┌─ Data for processing

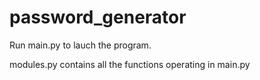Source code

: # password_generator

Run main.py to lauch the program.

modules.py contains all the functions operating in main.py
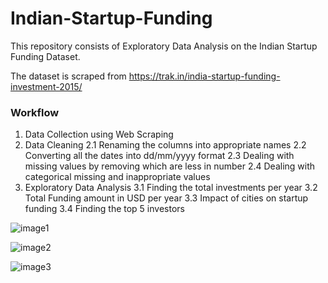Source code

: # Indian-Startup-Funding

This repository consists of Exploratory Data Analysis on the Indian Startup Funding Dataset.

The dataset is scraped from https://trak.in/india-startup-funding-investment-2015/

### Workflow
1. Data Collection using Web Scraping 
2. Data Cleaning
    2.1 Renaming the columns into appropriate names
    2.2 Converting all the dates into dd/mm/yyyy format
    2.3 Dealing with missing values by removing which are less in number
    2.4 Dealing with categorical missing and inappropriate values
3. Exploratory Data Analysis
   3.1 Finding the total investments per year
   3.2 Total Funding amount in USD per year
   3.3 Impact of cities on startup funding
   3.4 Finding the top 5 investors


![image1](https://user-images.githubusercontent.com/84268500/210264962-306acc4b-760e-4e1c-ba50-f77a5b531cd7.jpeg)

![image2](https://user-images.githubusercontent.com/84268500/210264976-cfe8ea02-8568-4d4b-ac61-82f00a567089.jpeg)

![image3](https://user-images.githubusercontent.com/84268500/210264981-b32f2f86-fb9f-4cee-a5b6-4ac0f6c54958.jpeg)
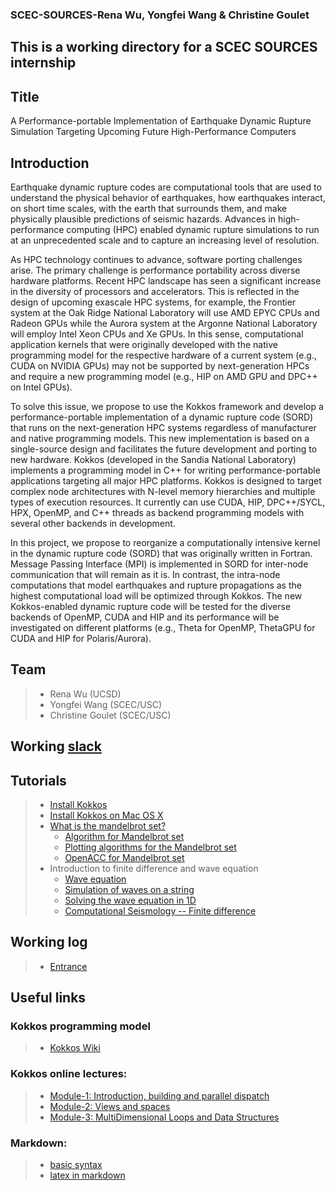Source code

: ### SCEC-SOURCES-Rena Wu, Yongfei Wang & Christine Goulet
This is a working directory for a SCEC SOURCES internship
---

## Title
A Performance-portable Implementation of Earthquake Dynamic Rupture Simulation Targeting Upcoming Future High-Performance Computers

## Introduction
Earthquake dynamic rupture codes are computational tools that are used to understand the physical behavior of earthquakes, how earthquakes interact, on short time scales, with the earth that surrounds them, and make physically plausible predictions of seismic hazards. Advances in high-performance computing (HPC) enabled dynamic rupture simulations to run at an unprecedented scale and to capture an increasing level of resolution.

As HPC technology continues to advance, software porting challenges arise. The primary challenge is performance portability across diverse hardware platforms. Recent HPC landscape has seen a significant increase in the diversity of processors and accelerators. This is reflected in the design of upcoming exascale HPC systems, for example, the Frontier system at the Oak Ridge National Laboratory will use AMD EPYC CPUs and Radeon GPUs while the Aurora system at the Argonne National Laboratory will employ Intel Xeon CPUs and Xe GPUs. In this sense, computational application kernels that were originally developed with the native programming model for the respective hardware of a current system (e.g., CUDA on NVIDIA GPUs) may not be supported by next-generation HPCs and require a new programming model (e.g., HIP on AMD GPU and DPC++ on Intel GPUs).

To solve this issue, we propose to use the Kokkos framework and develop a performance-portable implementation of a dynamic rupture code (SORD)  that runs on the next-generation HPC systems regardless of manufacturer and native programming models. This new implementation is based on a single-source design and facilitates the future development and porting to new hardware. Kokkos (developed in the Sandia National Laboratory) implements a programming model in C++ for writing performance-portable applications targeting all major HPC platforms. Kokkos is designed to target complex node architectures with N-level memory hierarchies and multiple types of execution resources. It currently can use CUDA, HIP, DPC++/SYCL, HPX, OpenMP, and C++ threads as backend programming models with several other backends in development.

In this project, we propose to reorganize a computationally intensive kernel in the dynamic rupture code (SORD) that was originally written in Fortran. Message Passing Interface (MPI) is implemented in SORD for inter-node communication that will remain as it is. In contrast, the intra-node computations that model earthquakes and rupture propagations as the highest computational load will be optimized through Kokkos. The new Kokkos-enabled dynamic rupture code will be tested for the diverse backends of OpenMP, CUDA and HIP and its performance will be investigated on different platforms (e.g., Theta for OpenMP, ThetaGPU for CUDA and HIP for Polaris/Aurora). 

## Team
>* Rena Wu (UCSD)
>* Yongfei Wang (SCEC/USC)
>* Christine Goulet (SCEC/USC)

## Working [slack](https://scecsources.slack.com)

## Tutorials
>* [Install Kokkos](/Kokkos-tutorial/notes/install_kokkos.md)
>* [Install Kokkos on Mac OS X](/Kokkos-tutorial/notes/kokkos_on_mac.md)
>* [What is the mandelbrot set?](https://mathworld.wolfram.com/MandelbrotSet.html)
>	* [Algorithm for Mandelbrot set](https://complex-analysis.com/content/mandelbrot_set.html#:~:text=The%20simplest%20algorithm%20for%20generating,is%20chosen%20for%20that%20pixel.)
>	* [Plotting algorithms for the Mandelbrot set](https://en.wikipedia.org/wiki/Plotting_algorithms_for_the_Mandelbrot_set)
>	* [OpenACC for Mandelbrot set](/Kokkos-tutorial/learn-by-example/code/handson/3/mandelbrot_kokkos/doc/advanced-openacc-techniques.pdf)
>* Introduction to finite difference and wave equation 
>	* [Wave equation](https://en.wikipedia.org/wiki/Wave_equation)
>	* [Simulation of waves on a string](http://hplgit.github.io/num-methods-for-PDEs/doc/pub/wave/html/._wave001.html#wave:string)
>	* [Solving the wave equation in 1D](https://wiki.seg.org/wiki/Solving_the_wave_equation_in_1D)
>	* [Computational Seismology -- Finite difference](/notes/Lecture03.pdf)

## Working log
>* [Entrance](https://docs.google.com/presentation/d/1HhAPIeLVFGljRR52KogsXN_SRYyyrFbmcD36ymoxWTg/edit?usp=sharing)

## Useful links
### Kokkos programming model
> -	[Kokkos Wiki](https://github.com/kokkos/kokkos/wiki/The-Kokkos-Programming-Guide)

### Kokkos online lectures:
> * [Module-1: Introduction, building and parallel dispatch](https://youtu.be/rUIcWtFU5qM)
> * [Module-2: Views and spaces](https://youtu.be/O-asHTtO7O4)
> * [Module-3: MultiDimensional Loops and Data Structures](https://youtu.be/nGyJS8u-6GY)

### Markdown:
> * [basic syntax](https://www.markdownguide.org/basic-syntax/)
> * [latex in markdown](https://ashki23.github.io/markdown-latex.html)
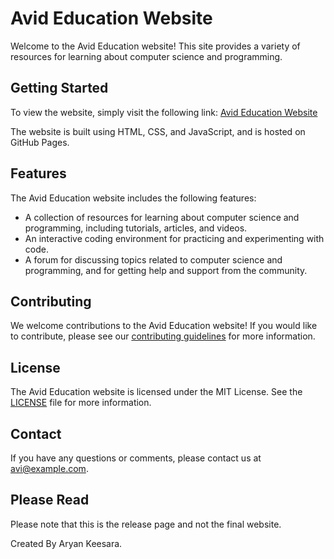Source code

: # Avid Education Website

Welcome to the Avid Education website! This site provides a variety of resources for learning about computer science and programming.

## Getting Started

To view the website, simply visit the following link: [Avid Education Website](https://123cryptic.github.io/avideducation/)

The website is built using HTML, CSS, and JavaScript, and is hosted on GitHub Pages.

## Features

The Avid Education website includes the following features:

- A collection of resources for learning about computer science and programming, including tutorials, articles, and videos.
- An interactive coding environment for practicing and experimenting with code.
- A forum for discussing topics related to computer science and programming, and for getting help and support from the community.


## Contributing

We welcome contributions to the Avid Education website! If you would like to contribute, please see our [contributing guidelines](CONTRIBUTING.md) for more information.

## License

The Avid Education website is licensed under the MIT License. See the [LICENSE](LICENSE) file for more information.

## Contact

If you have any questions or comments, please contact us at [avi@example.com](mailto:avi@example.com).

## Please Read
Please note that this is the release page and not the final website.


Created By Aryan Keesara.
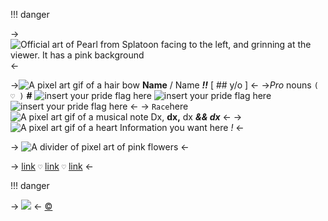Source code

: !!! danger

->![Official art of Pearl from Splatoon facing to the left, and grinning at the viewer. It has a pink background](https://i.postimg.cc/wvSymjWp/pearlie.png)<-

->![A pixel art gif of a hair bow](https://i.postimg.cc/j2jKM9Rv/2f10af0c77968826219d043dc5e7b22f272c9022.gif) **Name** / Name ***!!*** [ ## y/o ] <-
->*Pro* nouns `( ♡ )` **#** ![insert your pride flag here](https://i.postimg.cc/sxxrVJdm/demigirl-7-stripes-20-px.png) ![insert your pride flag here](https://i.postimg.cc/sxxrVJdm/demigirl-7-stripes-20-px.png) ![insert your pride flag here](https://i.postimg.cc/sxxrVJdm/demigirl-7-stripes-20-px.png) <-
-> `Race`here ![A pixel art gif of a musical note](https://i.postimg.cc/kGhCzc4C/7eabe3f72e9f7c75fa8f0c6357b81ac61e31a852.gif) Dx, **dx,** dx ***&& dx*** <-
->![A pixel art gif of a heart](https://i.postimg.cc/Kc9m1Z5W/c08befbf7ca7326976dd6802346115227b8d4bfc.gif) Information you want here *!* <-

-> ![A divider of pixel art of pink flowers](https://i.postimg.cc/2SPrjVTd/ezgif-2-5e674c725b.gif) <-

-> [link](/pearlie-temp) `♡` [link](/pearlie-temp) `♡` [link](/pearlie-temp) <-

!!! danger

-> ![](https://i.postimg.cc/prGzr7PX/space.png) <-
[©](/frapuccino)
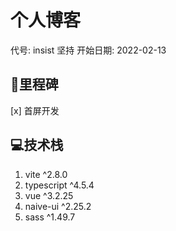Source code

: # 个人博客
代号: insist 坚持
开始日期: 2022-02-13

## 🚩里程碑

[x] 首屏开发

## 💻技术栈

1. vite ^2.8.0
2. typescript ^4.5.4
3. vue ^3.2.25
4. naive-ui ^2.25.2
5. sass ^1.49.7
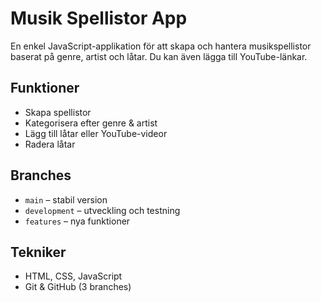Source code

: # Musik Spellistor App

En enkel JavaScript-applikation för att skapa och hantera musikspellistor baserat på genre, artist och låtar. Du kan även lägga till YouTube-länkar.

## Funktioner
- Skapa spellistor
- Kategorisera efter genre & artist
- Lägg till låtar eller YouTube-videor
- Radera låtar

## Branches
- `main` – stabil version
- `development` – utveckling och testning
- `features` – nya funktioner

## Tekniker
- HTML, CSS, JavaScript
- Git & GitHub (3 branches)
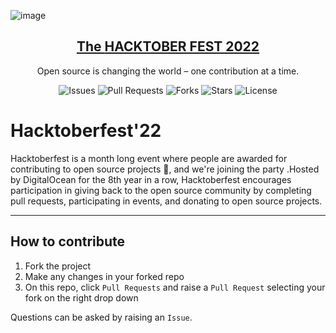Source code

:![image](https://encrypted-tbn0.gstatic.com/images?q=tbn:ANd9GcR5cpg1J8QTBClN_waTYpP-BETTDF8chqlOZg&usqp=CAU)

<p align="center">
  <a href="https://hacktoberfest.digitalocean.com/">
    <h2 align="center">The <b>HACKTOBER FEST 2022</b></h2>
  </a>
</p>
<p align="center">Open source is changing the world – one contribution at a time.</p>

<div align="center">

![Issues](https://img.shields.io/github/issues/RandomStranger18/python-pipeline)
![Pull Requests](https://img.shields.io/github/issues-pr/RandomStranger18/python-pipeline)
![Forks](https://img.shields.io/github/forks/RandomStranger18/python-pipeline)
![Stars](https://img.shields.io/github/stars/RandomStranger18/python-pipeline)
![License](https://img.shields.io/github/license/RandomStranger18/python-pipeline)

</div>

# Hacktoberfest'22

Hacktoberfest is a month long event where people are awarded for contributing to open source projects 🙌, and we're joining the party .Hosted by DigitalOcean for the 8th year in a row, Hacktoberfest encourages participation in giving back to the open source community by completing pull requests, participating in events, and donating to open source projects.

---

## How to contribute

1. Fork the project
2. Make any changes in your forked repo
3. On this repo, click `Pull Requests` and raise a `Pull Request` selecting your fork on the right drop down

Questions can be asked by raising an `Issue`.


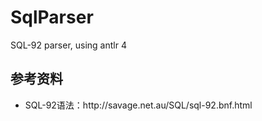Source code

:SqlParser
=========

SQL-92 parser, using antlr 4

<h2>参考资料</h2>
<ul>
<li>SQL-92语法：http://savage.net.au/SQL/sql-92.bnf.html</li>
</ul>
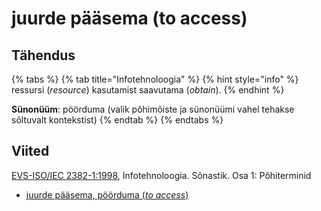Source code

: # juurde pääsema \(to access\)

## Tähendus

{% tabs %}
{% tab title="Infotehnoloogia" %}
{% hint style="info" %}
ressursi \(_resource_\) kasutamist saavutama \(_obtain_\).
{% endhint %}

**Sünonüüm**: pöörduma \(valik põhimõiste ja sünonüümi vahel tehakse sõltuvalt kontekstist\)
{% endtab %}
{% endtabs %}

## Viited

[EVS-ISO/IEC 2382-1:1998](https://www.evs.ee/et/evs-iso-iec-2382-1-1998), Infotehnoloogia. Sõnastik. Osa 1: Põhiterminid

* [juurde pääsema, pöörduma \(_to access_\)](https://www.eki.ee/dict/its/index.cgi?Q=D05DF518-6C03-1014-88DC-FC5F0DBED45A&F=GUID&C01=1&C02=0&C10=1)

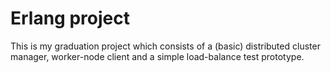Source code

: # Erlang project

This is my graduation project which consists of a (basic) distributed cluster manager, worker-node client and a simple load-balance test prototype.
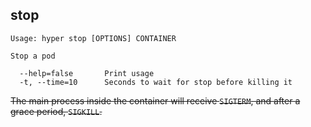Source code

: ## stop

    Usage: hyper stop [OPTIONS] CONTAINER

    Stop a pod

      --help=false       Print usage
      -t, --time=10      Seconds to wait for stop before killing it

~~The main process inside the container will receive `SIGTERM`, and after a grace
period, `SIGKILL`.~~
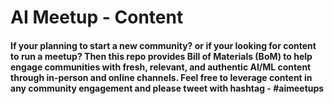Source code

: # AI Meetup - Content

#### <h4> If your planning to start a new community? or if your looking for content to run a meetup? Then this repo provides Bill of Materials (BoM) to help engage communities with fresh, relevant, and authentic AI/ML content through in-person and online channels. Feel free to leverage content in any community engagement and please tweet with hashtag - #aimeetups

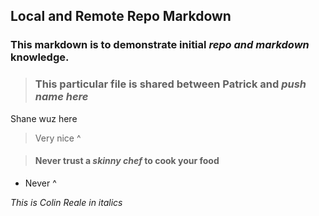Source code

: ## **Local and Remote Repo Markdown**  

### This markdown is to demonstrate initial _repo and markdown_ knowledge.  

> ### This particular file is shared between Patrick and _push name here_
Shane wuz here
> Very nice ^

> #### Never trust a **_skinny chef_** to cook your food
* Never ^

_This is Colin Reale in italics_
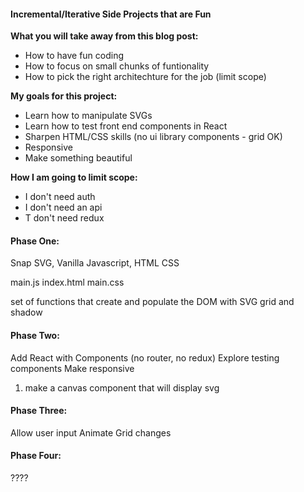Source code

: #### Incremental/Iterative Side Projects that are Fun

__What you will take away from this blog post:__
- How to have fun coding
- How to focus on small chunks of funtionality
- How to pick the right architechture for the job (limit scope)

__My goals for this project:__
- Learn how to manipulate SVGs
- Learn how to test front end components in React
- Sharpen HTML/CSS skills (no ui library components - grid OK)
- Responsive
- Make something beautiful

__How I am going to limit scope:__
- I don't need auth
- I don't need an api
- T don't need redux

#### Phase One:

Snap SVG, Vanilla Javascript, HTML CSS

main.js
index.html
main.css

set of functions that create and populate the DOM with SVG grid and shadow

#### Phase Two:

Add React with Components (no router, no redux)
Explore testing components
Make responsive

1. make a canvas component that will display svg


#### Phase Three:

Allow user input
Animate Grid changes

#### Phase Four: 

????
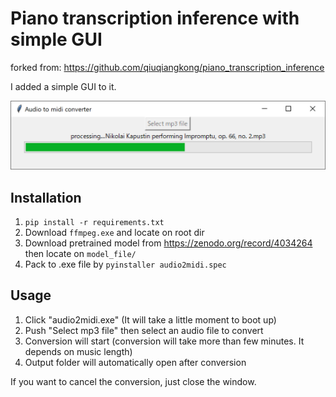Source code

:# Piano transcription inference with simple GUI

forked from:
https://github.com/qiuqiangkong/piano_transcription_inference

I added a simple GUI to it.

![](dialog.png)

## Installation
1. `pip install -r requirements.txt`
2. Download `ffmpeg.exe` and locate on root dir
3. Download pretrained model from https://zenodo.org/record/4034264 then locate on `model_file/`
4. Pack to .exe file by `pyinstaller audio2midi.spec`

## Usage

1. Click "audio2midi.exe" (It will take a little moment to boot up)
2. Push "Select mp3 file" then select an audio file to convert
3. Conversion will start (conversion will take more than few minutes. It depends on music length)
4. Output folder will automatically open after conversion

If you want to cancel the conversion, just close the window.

└─

→ **Your goal**
Return all lines above that mention the word "issues".

→ **Reply to the task**
![Issues](https://img.shields.io/github/issues/RandomStranger18/python-pipeline)
![Pull Requests](https://img.shields.io/github/issues-pr/RandomStranger18/python-pipeline)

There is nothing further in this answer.